Vacuum tubes, CRTs, voltmeter

Dymo label machine, photomultiplier tube,
some individually wrapped screws for the Air Force

# Machine Learning: Autoencoders

An autoencoding algorithm is an unsupervised learning algorithm which seeks to recreate its input after processing the output. The layer or layers between input and output then become a representation of the input, which may have fewer or more dimensions than the input.

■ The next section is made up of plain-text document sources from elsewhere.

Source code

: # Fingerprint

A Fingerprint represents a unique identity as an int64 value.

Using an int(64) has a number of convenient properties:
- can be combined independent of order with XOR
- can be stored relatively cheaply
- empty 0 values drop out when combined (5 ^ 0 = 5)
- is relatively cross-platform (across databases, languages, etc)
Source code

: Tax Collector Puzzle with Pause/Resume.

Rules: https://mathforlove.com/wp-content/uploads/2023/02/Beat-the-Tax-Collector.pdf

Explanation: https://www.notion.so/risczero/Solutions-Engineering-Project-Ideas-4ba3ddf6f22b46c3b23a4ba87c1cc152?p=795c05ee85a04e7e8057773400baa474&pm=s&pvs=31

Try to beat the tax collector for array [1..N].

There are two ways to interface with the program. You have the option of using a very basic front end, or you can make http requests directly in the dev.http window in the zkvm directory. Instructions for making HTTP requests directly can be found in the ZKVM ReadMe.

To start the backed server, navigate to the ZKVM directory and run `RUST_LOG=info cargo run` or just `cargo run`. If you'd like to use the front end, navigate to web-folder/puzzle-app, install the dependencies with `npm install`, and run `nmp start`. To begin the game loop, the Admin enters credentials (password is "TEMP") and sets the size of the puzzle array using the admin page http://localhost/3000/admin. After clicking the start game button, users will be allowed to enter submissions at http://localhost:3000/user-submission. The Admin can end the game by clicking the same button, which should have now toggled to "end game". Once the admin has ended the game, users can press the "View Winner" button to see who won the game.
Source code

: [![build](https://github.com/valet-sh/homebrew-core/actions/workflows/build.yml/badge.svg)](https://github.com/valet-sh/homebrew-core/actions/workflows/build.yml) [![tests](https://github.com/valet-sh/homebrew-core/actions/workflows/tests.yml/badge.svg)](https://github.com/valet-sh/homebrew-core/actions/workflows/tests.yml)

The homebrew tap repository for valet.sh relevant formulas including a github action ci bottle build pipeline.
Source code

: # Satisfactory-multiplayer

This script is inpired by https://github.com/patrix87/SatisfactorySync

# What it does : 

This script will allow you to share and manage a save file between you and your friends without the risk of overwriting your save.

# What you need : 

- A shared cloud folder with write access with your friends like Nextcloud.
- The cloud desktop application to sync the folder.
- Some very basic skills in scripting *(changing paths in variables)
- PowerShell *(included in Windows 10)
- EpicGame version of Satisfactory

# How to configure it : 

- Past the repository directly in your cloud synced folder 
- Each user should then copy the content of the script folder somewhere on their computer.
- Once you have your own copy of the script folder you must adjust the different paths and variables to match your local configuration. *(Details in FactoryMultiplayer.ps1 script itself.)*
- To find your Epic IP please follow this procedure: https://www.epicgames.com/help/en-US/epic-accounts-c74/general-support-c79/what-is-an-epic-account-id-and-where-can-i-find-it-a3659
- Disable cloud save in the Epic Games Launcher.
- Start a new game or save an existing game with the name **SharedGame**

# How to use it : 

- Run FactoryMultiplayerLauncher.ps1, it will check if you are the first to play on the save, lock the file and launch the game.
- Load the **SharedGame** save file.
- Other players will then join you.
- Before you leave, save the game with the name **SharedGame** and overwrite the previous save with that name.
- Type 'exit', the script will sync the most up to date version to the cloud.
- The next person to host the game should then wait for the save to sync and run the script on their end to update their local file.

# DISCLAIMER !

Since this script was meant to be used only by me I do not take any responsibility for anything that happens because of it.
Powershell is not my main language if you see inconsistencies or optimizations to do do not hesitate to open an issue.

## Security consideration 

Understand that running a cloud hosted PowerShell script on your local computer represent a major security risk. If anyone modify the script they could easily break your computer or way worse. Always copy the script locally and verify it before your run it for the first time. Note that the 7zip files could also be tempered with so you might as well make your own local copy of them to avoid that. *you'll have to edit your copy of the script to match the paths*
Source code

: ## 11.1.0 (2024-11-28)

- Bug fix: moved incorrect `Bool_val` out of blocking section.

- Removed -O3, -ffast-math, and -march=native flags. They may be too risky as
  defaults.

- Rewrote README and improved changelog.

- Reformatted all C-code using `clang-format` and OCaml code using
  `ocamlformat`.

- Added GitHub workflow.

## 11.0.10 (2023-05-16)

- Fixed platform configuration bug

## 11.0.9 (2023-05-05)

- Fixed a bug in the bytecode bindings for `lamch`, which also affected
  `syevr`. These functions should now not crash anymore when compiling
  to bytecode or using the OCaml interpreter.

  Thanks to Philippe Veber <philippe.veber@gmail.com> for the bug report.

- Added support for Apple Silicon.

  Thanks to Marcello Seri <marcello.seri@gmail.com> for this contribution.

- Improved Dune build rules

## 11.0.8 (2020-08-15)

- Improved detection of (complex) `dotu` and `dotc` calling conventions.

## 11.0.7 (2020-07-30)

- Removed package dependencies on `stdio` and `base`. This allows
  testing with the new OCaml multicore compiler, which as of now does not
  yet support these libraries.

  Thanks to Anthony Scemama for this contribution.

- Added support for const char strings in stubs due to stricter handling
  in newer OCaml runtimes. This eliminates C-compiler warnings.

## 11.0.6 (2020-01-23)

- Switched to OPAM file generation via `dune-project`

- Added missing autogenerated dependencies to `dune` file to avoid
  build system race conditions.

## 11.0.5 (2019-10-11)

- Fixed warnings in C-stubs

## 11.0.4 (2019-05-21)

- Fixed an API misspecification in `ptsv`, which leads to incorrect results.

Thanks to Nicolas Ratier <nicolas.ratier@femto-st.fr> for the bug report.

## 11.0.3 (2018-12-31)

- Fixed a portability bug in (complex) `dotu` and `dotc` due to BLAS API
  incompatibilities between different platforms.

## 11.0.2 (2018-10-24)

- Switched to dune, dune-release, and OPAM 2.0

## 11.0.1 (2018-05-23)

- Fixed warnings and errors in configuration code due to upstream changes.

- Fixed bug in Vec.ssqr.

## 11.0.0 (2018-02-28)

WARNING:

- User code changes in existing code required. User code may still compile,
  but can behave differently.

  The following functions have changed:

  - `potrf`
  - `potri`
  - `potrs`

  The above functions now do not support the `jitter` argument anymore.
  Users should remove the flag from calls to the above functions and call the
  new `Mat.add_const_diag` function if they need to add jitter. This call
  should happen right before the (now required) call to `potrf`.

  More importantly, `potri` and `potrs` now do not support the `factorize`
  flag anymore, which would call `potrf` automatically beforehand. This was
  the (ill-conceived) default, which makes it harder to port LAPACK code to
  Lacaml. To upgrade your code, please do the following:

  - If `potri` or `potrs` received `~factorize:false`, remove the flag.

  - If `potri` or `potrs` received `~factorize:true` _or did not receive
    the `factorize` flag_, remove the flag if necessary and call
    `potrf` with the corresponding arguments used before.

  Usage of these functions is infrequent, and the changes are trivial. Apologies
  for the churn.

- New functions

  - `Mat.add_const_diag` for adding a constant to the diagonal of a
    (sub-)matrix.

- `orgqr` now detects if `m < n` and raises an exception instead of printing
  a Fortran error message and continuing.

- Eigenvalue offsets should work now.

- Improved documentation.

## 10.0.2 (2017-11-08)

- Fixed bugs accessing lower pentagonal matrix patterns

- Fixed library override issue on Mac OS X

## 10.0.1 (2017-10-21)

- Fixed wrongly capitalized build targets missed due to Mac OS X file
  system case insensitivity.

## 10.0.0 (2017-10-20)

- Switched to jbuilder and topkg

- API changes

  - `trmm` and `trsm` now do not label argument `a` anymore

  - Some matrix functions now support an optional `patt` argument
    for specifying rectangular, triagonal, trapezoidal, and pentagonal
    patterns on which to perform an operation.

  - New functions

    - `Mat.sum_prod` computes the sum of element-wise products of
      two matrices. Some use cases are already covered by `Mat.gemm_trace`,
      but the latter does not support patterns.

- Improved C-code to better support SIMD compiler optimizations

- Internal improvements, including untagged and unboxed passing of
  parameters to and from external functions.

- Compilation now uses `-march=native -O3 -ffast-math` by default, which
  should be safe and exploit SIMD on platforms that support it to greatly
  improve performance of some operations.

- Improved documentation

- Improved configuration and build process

If the internal layer is further restricted so that only a very few of its components are active for any given input, then it is a sparse autoencoder. Generally, if the dimension of the internal layer is less than that of the input layer, then the autoencoder is performing, appropriately enough, dimension reduction. If, however, the number of dimensions is greater, then we enter the realm of feature detection, which, to me anyway, is a much more interesting application of autoencoding. In addition, feature detection appears to be how the brain handles input.

One of the challenges of feature detection is to ensure the internal layers don't degenerate to a trivial representation of the input, that is, simply repeating the input so that each feature is simply an input feature.

I'll start by talking about autoencoding via backpropagation. Before we tackle this, I'd like to rehash the mathematics of backpropagation, but this time in matrix form, which will be much easier to handle. So feel free to skip if you're not really interested.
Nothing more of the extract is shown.